• [Exercise prompt]: From the data that follows, report how many lines hold the string "enumerate", giving only the number.

Stored data entries:

..............................

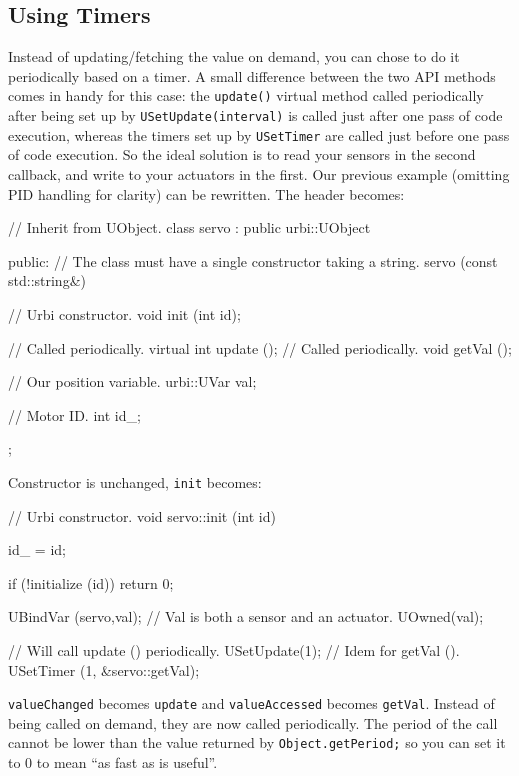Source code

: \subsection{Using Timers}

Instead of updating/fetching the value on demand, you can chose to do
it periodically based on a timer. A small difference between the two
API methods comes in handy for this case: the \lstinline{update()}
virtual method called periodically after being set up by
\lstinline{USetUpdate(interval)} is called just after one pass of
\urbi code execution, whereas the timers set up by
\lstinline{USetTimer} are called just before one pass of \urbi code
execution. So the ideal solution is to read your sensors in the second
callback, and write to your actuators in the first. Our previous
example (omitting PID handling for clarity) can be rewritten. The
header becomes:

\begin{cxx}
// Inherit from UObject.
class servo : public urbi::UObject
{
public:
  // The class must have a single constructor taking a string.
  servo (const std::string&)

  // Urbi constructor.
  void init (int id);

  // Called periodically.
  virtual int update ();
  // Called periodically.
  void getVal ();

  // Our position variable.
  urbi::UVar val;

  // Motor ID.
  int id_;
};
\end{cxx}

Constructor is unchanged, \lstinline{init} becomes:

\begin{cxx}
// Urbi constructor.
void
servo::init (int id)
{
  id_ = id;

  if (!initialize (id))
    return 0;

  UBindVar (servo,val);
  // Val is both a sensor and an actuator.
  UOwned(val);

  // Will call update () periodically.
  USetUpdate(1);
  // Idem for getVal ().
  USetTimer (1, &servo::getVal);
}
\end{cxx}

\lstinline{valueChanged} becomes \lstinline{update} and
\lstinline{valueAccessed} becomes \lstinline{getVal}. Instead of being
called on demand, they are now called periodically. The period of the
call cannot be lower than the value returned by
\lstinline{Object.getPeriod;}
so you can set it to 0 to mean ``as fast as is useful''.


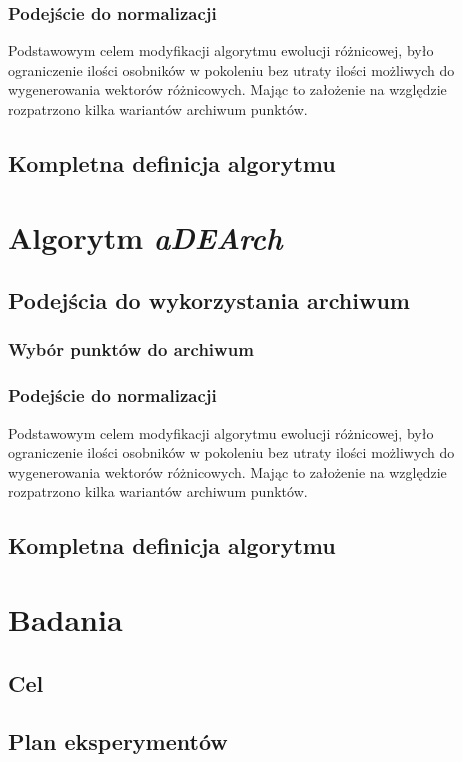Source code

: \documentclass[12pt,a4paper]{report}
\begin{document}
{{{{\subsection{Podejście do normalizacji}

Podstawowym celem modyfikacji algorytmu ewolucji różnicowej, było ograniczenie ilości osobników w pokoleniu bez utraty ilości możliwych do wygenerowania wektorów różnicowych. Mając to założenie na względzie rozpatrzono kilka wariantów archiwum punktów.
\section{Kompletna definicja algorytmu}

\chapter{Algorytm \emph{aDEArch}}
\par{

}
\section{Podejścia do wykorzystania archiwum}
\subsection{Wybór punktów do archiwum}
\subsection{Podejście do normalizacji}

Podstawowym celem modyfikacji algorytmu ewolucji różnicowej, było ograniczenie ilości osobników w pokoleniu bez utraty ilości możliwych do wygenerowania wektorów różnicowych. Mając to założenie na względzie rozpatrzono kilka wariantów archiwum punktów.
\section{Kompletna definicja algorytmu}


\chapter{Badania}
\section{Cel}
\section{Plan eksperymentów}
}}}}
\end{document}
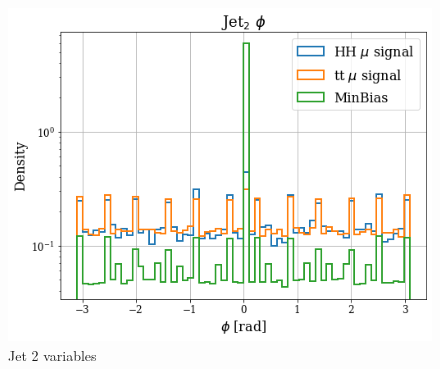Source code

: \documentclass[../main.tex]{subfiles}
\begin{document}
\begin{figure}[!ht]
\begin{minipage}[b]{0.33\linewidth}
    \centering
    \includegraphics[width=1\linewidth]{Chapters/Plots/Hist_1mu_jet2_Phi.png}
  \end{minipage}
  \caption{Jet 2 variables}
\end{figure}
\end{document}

..............................

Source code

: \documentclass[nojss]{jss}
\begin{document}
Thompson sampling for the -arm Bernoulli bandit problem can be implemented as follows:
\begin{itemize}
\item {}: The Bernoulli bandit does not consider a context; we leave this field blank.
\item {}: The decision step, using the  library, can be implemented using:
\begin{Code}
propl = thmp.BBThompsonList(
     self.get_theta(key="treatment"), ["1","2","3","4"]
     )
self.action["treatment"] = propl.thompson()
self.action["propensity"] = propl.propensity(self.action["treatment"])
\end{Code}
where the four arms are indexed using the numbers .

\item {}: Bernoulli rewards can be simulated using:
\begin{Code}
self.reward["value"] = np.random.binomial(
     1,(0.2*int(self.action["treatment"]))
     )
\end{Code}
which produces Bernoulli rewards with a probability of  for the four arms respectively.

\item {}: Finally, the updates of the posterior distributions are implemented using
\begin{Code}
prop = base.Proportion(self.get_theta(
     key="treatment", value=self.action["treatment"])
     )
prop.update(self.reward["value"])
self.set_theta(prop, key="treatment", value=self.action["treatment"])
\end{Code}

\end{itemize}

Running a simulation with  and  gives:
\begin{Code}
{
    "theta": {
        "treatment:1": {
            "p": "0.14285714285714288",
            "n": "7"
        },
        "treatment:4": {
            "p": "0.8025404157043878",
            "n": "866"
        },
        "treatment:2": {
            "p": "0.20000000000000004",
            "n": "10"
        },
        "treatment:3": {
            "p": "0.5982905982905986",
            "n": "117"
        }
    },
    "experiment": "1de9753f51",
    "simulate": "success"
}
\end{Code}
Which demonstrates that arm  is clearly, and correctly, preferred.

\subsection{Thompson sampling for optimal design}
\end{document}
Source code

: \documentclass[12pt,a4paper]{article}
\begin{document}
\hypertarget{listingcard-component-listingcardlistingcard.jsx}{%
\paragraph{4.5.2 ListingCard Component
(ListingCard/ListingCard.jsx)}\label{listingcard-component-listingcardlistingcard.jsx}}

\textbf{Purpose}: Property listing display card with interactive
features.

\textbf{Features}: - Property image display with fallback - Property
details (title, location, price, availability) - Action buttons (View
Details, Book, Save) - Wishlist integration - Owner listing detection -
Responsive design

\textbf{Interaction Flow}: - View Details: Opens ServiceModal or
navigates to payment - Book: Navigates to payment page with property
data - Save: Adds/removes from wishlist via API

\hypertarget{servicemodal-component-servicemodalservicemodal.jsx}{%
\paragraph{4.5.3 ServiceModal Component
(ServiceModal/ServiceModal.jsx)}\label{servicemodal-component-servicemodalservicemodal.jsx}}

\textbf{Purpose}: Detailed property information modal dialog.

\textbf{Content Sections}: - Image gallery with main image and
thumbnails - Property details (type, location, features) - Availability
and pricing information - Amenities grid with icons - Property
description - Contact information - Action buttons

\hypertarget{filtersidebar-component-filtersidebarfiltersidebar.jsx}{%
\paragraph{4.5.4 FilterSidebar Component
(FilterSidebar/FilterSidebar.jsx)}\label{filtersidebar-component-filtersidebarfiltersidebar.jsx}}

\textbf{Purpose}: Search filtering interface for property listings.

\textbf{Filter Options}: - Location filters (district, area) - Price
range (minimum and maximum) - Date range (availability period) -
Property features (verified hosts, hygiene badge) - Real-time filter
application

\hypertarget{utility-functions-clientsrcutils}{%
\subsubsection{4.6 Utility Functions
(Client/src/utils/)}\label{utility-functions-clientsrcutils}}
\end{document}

..............................

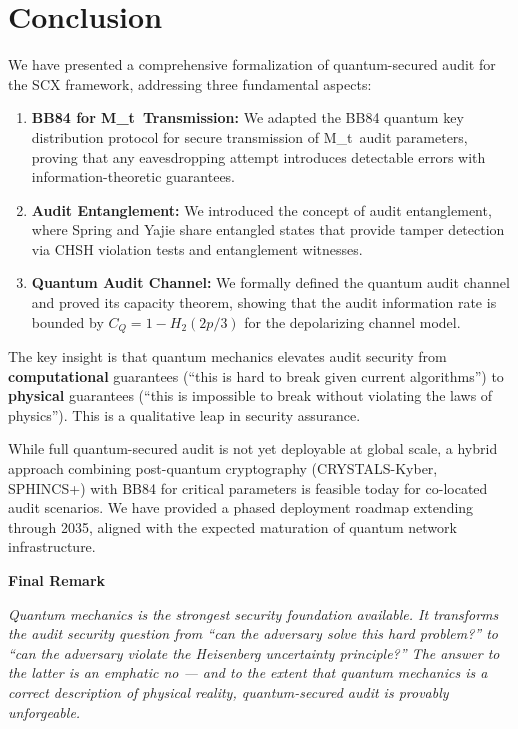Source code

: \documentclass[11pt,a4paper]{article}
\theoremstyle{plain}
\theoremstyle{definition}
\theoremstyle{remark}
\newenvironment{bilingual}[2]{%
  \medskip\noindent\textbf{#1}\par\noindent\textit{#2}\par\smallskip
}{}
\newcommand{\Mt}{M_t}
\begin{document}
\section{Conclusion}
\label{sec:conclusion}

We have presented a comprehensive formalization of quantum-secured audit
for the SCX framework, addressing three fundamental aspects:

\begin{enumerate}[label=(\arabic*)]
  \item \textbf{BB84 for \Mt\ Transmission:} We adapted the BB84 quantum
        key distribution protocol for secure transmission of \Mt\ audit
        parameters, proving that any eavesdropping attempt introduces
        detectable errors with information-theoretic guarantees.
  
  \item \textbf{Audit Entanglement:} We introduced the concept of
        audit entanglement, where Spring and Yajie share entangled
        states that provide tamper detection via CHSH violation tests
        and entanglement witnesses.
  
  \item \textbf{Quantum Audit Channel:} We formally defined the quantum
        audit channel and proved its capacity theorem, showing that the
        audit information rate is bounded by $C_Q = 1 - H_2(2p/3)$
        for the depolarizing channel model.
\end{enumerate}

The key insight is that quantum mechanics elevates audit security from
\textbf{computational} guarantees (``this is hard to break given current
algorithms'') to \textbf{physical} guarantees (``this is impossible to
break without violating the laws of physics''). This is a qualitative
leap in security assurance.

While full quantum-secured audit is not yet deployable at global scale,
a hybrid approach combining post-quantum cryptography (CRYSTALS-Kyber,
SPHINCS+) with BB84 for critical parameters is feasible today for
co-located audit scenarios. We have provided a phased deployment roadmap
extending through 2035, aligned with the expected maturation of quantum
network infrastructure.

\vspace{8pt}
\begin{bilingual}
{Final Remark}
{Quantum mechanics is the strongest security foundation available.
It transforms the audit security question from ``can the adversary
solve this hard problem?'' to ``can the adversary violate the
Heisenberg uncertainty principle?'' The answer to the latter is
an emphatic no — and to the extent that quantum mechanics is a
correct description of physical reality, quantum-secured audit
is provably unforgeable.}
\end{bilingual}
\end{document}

..............................

• [Task output]: 2